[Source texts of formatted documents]
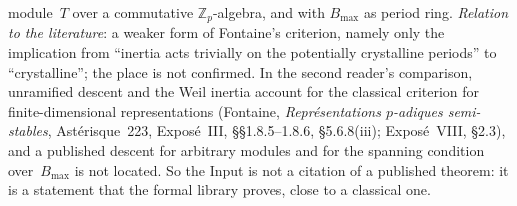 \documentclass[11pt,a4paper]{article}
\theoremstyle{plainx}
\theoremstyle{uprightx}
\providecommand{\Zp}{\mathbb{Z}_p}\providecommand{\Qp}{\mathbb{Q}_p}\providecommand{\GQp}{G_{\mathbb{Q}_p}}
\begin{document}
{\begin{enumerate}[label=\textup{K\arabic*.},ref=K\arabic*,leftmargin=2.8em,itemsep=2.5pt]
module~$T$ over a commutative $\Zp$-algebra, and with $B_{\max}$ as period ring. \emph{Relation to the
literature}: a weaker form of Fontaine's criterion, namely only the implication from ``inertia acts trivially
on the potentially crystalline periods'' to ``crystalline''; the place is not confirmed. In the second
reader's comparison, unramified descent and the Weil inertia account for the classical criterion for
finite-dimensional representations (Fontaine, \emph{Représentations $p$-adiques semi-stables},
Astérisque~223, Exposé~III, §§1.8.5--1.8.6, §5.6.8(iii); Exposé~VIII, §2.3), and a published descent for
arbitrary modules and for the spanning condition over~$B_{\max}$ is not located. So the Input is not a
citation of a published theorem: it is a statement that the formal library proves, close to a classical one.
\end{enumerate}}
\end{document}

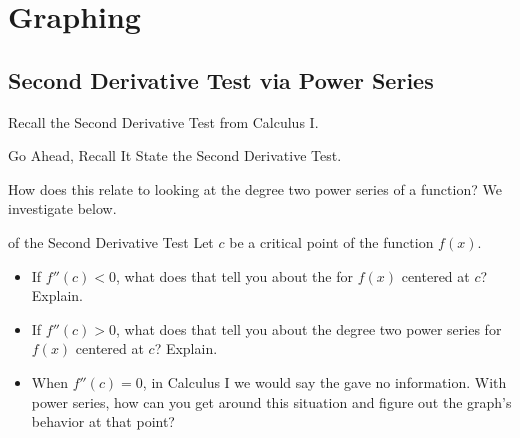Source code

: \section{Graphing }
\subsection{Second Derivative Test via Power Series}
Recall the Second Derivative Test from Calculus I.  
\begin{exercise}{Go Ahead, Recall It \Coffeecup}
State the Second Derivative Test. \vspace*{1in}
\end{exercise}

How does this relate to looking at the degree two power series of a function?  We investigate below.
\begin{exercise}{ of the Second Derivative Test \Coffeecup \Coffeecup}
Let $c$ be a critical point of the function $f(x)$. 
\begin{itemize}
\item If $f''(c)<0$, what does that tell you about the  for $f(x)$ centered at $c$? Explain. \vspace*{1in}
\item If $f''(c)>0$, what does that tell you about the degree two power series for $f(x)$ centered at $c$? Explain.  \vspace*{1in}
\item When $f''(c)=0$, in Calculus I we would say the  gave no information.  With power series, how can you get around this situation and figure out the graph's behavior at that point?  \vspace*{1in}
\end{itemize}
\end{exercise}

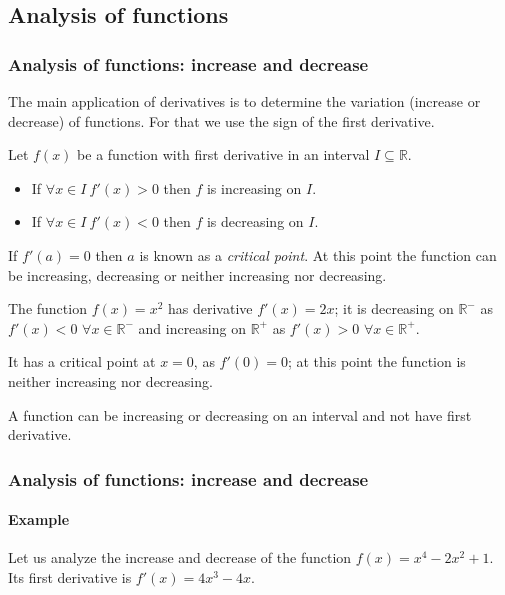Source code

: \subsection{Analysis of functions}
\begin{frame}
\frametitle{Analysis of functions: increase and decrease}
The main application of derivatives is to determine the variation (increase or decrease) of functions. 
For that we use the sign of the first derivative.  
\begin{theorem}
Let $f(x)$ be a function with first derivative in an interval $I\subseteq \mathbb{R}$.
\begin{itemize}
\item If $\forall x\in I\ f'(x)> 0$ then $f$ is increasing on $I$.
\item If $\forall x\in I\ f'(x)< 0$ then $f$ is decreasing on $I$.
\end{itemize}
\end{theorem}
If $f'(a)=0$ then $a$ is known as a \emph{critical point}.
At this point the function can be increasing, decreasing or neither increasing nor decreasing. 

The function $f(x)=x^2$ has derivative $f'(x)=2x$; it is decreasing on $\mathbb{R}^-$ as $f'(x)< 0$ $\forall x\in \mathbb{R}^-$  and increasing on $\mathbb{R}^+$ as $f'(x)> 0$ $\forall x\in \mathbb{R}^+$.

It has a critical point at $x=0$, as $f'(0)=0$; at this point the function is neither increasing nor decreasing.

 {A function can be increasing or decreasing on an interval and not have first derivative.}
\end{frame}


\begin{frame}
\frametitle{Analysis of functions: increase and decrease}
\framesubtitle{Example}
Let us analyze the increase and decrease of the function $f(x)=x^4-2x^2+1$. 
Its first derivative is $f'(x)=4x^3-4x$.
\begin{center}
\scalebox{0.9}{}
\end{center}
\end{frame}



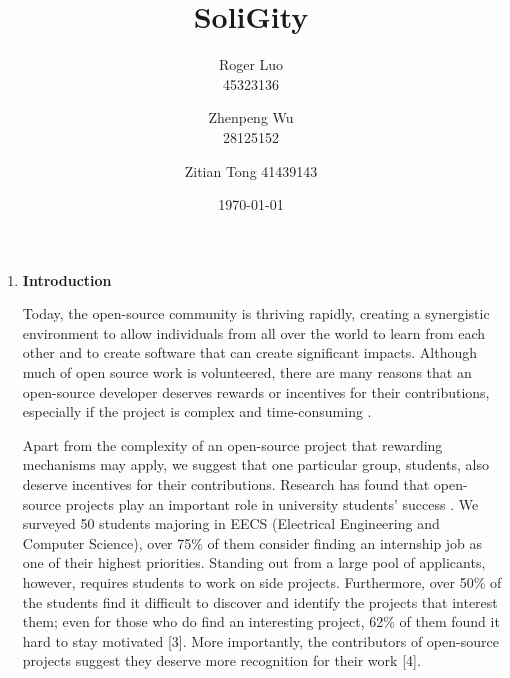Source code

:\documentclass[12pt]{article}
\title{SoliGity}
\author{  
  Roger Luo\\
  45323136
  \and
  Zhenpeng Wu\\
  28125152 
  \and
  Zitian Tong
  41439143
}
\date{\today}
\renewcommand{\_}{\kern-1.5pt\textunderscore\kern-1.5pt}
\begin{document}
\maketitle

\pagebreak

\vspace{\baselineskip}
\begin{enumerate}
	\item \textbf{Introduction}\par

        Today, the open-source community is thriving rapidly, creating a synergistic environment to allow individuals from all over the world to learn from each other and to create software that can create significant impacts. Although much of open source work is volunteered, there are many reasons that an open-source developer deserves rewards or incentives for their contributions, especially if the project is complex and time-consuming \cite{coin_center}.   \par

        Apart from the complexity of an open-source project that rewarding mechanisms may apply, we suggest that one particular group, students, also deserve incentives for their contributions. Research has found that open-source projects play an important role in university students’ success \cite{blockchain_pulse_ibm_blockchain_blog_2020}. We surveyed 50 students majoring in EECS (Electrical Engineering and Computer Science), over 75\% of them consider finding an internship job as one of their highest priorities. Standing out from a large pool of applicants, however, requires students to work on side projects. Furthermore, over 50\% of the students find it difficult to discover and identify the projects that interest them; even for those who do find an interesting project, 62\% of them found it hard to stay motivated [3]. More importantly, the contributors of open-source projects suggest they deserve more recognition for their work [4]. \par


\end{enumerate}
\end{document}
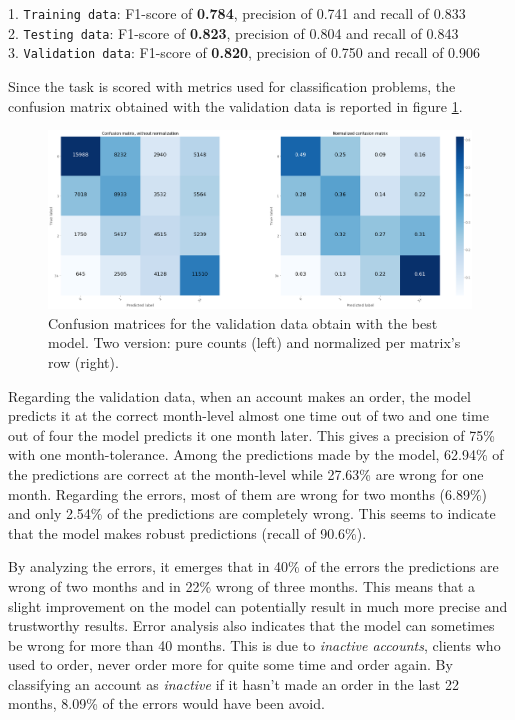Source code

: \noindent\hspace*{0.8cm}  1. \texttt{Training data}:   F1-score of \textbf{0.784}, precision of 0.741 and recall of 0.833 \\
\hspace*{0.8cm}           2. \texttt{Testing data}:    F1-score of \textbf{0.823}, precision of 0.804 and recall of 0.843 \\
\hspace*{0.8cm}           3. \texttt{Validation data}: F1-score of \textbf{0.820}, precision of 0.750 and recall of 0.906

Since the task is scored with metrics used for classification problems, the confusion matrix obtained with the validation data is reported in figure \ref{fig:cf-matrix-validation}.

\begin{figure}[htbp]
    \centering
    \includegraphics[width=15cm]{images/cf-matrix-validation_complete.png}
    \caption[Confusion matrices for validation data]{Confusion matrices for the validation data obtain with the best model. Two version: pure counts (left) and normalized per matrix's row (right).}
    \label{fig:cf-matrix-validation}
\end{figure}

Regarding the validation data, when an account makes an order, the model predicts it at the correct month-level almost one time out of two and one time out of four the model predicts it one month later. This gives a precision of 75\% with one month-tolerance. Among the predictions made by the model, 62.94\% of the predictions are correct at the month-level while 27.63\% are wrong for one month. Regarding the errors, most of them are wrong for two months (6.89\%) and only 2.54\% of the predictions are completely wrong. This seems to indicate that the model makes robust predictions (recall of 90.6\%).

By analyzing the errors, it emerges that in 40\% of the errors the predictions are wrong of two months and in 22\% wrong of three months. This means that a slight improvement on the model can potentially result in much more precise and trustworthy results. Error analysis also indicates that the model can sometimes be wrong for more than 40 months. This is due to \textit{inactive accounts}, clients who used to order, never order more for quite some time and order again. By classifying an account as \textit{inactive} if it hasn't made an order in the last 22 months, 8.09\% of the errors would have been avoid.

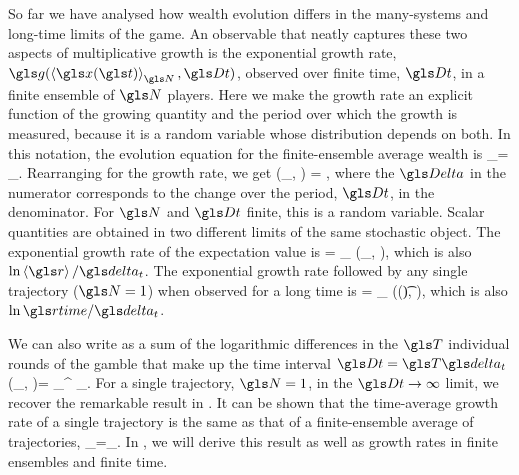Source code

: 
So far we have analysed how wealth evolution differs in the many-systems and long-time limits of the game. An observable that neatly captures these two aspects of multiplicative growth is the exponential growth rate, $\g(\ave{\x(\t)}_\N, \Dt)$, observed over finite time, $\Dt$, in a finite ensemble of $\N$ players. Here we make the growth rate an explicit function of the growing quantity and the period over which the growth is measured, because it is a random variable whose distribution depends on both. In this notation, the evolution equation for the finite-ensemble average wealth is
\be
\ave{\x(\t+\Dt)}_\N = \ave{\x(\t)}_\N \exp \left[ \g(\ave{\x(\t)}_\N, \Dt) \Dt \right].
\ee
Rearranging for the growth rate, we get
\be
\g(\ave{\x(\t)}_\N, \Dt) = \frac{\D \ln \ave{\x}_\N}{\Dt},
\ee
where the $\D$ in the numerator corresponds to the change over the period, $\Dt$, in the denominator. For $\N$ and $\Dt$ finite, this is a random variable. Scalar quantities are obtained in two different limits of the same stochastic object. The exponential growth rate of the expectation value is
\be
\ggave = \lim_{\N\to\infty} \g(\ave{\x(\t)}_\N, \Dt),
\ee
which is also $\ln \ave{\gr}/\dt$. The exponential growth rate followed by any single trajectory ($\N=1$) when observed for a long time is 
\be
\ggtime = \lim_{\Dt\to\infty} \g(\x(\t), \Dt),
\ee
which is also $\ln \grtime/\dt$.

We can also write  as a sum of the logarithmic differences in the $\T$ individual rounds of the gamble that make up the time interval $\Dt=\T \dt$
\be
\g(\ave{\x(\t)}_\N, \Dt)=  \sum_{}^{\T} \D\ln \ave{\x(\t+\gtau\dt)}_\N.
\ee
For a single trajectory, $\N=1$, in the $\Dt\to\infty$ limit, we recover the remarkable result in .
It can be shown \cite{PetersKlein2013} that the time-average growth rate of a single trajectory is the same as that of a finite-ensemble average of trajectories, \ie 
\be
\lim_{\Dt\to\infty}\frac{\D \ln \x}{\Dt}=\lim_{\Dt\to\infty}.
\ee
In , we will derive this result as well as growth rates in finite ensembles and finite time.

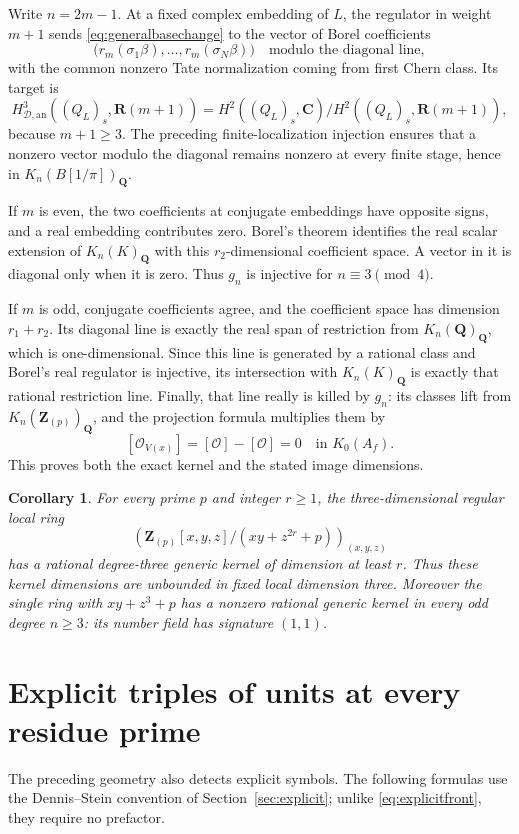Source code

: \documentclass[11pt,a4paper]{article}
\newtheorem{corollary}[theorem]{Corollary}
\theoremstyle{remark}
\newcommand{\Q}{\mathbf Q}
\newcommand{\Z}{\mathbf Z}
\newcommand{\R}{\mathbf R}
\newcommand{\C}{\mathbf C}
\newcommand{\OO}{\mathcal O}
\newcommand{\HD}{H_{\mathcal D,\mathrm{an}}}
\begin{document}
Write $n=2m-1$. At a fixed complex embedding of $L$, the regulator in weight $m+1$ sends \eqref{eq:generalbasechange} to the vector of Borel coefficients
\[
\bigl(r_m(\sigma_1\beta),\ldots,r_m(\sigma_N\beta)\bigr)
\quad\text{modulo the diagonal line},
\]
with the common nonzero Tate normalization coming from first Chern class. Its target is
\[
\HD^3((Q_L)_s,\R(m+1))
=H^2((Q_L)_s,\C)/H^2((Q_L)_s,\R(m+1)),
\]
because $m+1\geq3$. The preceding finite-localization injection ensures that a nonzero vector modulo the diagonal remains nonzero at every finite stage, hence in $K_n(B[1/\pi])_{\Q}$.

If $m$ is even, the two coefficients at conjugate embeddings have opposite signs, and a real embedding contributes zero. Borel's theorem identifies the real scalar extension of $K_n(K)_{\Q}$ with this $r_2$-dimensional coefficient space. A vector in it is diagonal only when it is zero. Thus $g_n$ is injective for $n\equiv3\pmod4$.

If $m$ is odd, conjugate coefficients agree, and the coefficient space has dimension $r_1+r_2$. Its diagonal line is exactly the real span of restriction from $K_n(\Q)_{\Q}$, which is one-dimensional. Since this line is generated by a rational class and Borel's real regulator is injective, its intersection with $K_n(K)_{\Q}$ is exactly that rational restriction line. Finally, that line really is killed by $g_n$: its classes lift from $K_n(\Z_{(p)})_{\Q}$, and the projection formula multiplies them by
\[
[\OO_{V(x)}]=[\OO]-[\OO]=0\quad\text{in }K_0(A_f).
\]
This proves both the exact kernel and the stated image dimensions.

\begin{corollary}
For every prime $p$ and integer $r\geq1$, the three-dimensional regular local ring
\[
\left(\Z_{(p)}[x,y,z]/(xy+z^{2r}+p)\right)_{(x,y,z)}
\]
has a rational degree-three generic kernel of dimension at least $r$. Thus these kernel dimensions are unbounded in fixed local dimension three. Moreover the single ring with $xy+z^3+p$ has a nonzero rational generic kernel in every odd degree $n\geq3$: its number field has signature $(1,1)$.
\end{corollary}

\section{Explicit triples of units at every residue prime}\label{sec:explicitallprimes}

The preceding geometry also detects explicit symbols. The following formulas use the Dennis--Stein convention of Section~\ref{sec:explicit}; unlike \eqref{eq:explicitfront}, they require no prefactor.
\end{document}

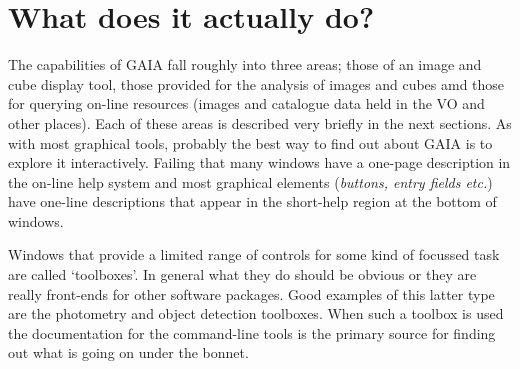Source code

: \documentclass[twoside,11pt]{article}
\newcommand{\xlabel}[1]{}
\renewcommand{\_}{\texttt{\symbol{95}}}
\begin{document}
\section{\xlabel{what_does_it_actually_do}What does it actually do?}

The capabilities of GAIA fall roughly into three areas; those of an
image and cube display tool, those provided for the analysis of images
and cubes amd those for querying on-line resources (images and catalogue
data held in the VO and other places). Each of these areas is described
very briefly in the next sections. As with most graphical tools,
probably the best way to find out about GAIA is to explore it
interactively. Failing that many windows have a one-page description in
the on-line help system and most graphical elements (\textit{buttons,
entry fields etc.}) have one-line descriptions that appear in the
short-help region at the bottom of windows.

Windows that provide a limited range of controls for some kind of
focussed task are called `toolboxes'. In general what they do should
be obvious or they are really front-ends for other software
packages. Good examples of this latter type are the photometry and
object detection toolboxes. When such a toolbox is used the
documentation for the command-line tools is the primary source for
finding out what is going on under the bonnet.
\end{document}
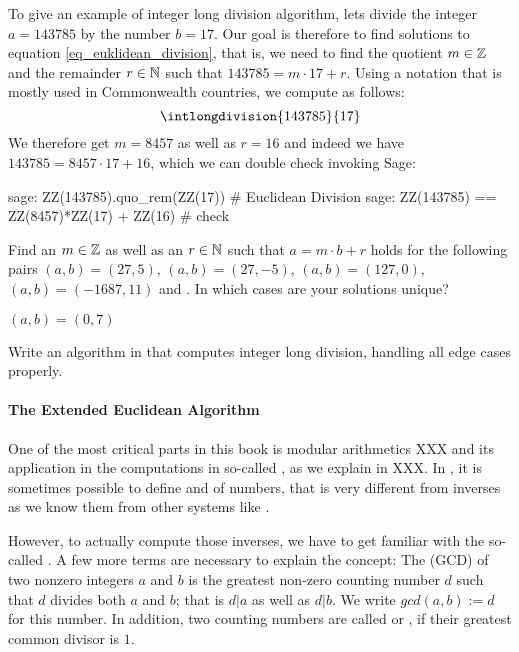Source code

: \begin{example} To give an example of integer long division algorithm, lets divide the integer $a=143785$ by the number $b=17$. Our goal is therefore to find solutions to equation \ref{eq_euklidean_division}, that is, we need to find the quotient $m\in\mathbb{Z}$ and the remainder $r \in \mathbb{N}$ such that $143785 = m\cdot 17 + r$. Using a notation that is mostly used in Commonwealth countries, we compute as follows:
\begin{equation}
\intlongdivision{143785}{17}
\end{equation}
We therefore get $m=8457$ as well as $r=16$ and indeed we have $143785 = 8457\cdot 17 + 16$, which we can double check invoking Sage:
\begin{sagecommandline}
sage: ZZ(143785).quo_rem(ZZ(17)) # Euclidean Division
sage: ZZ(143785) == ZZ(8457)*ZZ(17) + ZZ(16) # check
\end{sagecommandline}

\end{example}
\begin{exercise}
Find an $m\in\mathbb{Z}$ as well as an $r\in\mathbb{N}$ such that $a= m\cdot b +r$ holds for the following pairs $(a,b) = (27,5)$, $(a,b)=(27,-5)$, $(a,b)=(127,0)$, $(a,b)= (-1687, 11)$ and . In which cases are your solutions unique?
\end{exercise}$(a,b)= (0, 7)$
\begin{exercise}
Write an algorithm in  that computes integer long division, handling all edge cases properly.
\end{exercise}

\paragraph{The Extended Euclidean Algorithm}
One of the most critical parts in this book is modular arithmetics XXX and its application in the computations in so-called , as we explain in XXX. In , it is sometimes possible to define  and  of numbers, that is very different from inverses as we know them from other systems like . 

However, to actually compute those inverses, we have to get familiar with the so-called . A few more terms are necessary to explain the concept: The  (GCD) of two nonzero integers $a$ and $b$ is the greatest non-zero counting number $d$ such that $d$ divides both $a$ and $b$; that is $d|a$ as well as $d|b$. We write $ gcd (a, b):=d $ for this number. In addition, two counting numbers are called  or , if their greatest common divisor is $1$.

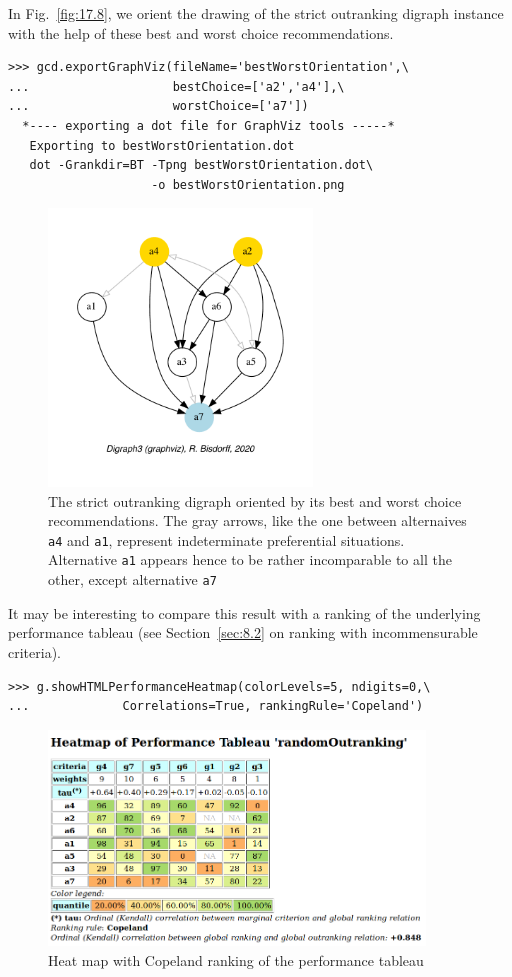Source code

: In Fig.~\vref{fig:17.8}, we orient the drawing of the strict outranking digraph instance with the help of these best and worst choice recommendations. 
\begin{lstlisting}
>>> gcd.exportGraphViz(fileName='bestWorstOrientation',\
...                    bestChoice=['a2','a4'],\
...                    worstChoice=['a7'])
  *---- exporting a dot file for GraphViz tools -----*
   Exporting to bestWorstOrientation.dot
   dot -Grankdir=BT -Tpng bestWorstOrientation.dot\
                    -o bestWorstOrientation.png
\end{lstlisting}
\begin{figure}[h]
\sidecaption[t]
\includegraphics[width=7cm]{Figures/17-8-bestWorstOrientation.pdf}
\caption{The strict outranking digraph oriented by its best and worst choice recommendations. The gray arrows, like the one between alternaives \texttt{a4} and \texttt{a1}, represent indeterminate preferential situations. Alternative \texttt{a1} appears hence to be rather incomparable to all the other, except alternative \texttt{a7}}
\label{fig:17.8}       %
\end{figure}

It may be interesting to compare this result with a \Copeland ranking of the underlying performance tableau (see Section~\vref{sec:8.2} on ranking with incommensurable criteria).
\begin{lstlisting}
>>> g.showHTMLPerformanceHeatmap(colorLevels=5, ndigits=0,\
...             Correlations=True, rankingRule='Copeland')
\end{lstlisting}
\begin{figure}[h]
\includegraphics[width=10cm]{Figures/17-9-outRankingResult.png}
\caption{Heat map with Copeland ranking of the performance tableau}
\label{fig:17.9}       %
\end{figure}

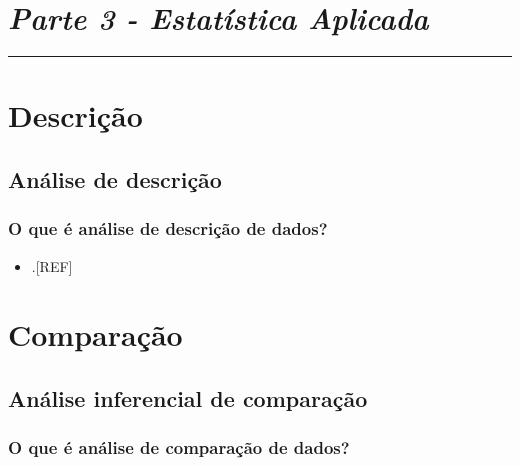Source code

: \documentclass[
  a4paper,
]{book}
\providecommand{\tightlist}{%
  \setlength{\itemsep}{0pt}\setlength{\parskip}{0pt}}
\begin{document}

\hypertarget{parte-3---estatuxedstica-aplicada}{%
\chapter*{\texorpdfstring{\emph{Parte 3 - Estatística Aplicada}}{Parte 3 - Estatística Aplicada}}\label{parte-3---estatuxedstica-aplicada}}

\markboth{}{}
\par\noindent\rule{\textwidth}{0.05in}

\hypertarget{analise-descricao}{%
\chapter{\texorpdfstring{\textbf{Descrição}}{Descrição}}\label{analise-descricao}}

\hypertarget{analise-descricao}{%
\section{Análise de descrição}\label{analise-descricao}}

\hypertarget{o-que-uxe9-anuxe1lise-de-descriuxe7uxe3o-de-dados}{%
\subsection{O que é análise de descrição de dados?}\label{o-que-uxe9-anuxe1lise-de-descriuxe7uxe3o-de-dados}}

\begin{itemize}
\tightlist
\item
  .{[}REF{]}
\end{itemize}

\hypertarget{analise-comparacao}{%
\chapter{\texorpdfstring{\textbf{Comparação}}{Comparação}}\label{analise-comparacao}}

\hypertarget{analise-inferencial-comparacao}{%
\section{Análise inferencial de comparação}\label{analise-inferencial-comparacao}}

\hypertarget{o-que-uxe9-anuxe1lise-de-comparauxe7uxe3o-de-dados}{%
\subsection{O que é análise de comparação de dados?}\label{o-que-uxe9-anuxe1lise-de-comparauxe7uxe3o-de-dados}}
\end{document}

» Problem statement
Extract, word for word, each line from the top of the data down to and including the line with "module~$T$ over a"; skip the pictures.

» Written answer
 \documentclass[11pt,a4paper]{article}
\theoremstyle{plainx}
\theoremstyle{uprightx}
\providecommand{\Zp}{\mathbb{Z}_p}\providecommand{\Qp}{\mathbb{Q}_p}\providecommand{\GQp}{G_{\mathbb{Q}_p}}
\begin{document}
{\begin{enumerate}[label=\textup{K\arabic*.},ref=K\arabic*,leftmargin=2.8em,itemsep=2.5pt]
module~$T$ over a commutative $\Zp$-algebra, and with $B_{\max}$ as period ring. \emph{Relation to the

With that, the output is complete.